The Complete Safety Stack

+----------------------------------------------------------+
|  Layer 4: CI Workflow Timeout (60 min)                    |
|  +------------------------------------------------------+|
|  |  Layer 3: CI Job Timeout (15 min)                    ||
|  |  +--------------------------------------------------+||
|  |  |  Layer 2: Per-Test Timeout (300s)                |||
|  |  |  +----------------------------------------------+|||
|  |  |  |  Layer 1: Per-Action Timeout (30s)           ||||
|  |  |  |  +------------------------------------------+||||
|  |  |  |  |  Guardrails: steps, tokens, domains,     |||||
|  |  |  |  |  actions — enforced by the harness       |||||
|  |  |  |  +------------------------------------------+||||
|  |  |  +----------------------------------------------+|||
|  |  +--------------------------------------------------+||
|  +------------------------------------------------------+|
+----------------------------------------------------------+

Each layer catches failures that the inner layer misses:

  • Guardrails catch agent misbehavior (too many steps, wrong domain)
  • Per-action timeout catches hung browser operations
  • Per-test timeout catches stuck agent loops
  • CI job timeout catches harness/process hangs
  • CI workflow timeout catches infrastructure-level failures

Anti-Pattern: No Kill Switch

# DANGEROUS: no timeouts at any level
- name: Run agentic tests
  run: python -m pytest tests/agentic/

This job can run forever. If the agent enters an infinite loop and the harness fails to detect it, the CI runner is blocked until manually killed. In a shared CI environment, this blocks other teams.
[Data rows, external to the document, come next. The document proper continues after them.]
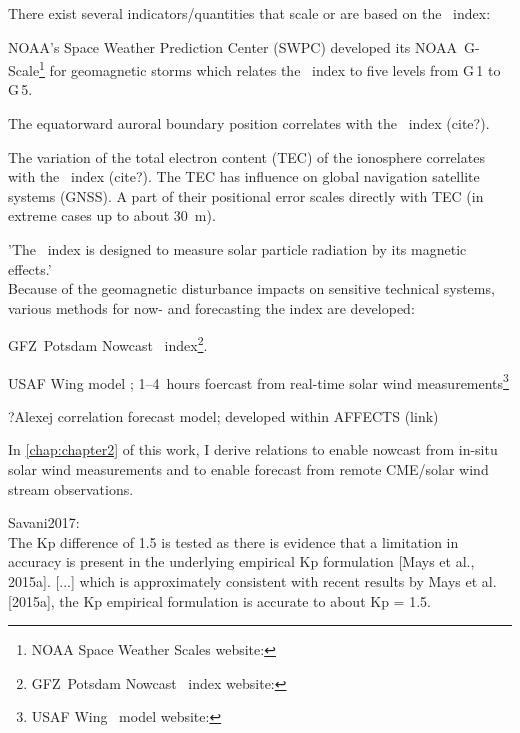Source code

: There exist several indicators/quantities that scale or are based on the \Kp{}~index:
\begin{itemize*}
	\item NOAA's Space Weather Prediction Center (SWPC) developed its NOAA~G-Scale\footnote{NOAA Space Weather Scales website: } for geomagnetic storms which relates the \Kp~index to five levels from G\,1 to G\,5.
	\item The equatorward auroral boundary position correlates with the \Kp~index (cite?).
	\item The variation of the total electron content (TEC) of the ionosphere correlates with the \Kp~index (cite?). The TEC has influence on global navigation satellite systems (GNSS). A part of their positional error scales directly with TEC (in extreme cases up to about \SI{30}{\m}).
\end{itemize*}


'The \Kp{}~index is designed to measure solar particle radiation by its magnetic effects.'\\

Because of the geomagnetic disturbance impacts on sensitive technical systems, various methods for now- and forecasting the \Kp{} index are developed:
\begin{itemize*}
	\item GFZ~Potsdam Nowcast \Kp~index\footnote{GFZ~Potsdam Nowcast \Kp~index website: }.
	\item USAF Wing \Kp{} model \citep{Wing2005}; 1--4~hours foercast from real-time solar wind measurements\footnote{USAF Wing \Kp~model website: }
	\item ?Alexej \Kp{} correlation forecast model; developed within AFFECTS (link)
	\item In \autoref{chap:chapter2} of this work, I derive relations to enable \Kp{} nowcast from in-situ solar wind measurements and to enable \Kp{} forecast from remote CME/solar wind stream observations.
\end{itemize*}


Savani2017:\\
The Kp difference of 1.5 is tested as there is evidence that a limitation in accuracy is present in the underlying empirical Kp formulation [Mays et al., 2015a]. [...] which is approximately consistent with recent results by Mays et al. [2015a], the Kp empirical formulation is accurate to about Kp = 1.5.\\


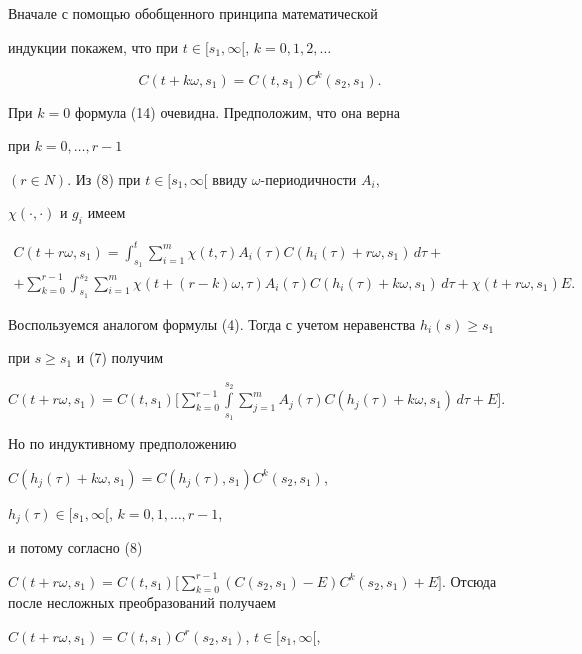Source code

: \begin{pf}


Вначале с помощью обобщенного принципа математической


индукции покажем, что при $t\in[s_1,\infty[$, $k=0,1,2,\dotsc$


\begin{equation}


C(t+k\omega,s_1)=C(t,s_1)C^k(s_2,s_1).


\end{equation}


При $k=0$ формула (14) очевидна. Предположим, что она верна 


при $k=0,\dotsc, r-1$


$(r\in N)$. Из (8) при $t\in[s_1,\infty[$ ввиду $\omega$-периодичности $A_i$,


$\chi(\cdot,\cdot)$ и $g_i$ имеем


\begin{gather*}


C(t+r\omega,s_1)=\int_{s_1}^t\sum_{i=1}^m \chi(t,\tau)A_i(\tau)


C(h_i(\tau)+r\omega,s_1)\,d\tau+ \\


%


+\sum_{k=0}^{r-1}\int_{s_1}^{s_2}\sum_{i=1}^m \chi(t+(r-k)


\omega,\tau)A_i(\tau)C(h_i(\tau)+k\omega,s_1)\,d\tau+\chi(t+r\omega, s_1)E.


\end{gather*}


Воспользуемся аналогом формулы (4). Тогда с учетом неравенства $h_i(s)\ge s_1$


при $s\ge s_1$ и (7) получим


$C(t+r\omega,s_1)=C(t,s_1)\Big[\sum\limits_{k=0}^{r-1}\int\limits_{s_1}^{s_2}


\sum\limits_{j=1}^m A_j(\tau)C(h_j(\tau)+k\omega,s_1)\,d\tau+E\Big]$.


Но по индуктивному предположению 


$C(h_j(\tau)+k\omega,s_1)=C(h_j(\tau),s_1)C^k(s_2,s_1)$,


$h_j(\tau)\in[s_1,\infty[$, $k=0,1,\dotsc,r-1$,


и потому согласно (8)


$C(t+r\omega,s_1)=C(t,s_1)\Big[\sum\limits_{k=0}^{r-1}(C(s_2,s_1)-E)C^k(s_2,


s_1)+E\Big]$. Отсюда после несложных преобразований получаем


$C(t+r\omega,s_1)=C(t,s_1)C^r(s_2,s_1)$,  $t\in[s_1,\infty[$,



\end{pf}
Always set at least two timeout layers: one in the test framework and one in the CI runner.


Key Takeaway

The Dead Man's Switch pattern ensures that agentic tests always terminate, even when the agent, harness, and test framework all fail to self-terminate. Implement it as layered timeouts (action, test, job, workflow) plus process cleanup in CI post-scripts. The CI timeout is the outermost safety net -- the one guarantee that your pipeline will not hang indefinitely.